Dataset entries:
^^^^

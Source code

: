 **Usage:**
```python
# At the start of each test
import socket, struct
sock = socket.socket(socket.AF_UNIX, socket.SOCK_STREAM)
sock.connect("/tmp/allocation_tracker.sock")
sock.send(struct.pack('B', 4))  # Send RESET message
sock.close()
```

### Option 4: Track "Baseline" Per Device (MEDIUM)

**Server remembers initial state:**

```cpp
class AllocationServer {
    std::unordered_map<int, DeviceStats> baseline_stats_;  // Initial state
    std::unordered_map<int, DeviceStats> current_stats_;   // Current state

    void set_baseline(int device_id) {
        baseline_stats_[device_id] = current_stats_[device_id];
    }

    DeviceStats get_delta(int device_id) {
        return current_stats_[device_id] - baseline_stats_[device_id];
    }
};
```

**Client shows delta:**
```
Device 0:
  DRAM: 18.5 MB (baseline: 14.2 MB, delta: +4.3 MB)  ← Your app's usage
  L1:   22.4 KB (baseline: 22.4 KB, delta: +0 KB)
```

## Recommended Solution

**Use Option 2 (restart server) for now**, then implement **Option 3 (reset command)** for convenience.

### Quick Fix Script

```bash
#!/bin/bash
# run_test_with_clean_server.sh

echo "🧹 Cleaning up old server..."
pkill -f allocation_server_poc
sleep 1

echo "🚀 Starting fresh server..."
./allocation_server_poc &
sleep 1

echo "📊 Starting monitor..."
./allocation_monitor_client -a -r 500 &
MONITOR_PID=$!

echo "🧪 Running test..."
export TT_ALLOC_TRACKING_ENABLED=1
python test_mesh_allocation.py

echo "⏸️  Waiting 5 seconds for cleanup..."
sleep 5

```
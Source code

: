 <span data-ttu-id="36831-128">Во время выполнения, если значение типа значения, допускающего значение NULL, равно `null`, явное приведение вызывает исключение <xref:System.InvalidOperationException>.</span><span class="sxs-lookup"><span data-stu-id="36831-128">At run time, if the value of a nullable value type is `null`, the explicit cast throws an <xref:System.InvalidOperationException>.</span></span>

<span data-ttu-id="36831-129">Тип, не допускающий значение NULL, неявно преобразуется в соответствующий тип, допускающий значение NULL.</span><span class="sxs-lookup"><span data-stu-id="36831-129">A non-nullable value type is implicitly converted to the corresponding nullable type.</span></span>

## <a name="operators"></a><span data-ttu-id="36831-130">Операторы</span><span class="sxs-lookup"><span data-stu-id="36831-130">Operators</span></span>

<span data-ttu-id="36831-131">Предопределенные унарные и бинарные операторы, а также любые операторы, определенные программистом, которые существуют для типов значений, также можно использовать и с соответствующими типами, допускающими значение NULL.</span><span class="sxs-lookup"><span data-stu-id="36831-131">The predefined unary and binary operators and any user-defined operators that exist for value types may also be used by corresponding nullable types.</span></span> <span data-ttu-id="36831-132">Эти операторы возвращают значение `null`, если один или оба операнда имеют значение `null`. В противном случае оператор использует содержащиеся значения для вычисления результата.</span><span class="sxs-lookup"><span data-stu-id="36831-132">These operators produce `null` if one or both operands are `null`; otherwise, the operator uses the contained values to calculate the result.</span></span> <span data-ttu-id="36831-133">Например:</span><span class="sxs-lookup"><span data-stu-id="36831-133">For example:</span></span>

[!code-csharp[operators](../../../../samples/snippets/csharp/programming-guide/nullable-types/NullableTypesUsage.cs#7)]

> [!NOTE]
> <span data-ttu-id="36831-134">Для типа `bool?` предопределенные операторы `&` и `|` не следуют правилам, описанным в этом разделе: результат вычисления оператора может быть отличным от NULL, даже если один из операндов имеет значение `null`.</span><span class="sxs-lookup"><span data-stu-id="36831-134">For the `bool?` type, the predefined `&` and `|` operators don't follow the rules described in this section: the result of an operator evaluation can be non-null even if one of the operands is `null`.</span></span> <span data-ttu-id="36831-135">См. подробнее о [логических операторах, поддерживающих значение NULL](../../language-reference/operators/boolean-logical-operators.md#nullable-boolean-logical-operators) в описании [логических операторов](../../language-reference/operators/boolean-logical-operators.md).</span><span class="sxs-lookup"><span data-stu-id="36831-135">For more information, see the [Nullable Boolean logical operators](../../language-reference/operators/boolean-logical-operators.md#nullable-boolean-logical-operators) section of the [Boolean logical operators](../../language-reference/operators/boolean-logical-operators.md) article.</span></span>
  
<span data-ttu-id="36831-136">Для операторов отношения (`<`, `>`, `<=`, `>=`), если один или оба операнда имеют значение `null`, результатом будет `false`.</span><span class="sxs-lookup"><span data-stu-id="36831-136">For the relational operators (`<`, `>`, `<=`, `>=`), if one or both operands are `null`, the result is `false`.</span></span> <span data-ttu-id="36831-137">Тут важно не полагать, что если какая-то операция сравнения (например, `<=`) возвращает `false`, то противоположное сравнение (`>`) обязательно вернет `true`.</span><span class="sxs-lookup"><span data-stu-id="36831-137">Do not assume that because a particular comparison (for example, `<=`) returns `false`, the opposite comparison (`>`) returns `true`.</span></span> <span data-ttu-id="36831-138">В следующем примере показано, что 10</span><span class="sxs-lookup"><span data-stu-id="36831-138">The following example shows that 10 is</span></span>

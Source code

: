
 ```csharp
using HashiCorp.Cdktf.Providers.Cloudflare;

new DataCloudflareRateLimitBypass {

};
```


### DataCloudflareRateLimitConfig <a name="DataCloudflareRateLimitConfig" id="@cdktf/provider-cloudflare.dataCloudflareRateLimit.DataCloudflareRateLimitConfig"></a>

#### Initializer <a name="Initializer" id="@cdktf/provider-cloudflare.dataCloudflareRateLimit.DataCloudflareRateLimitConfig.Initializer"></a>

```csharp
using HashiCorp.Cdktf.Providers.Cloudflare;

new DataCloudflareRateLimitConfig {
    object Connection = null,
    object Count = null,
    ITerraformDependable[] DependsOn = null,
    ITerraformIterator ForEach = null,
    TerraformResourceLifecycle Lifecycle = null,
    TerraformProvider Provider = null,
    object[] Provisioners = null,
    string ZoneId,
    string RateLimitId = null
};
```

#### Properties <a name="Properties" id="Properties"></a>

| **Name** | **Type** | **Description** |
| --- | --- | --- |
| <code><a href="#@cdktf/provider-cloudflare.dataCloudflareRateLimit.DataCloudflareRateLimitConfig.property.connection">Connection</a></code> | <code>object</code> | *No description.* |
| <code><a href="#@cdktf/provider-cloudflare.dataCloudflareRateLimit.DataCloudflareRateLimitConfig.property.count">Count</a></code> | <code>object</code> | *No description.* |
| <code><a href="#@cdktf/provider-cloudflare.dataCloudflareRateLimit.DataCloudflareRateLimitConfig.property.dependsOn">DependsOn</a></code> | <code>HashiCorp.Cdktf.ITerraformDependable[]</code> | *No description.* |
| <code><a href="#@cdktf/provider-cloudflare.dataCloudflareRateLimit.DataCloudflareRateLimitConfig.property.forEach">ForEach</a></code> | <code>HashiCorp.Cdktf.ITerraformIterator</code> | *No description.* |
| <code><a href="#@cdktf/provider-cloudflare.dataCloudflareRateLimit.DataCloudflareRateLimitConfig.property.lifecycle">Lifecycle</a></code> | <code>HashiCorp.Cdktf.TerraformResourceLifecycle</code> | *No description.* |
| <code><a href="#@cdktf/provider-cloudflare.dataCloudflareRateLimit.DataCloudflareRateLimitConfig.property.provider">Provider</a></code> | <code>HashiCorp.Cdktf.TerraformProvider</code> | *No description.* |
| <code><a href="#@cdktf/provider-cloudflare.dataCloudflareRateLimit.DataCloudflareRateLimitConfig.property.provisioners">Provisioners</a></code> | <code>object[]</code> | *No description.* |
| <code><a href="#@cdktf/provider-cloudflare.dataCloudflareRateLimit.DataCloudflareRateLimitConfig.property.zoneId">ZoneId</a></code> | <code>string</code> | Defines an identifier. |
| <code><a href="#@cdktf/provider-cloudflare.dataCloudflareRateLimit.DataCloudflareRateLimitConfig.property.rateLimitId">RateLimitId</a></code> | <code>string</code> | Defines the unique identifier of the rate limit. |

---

^^^^

**YOUR OBJECTIVE**
Report only how many lines in the records contain the word "RateLimitId".

**ANSWER BOX**
2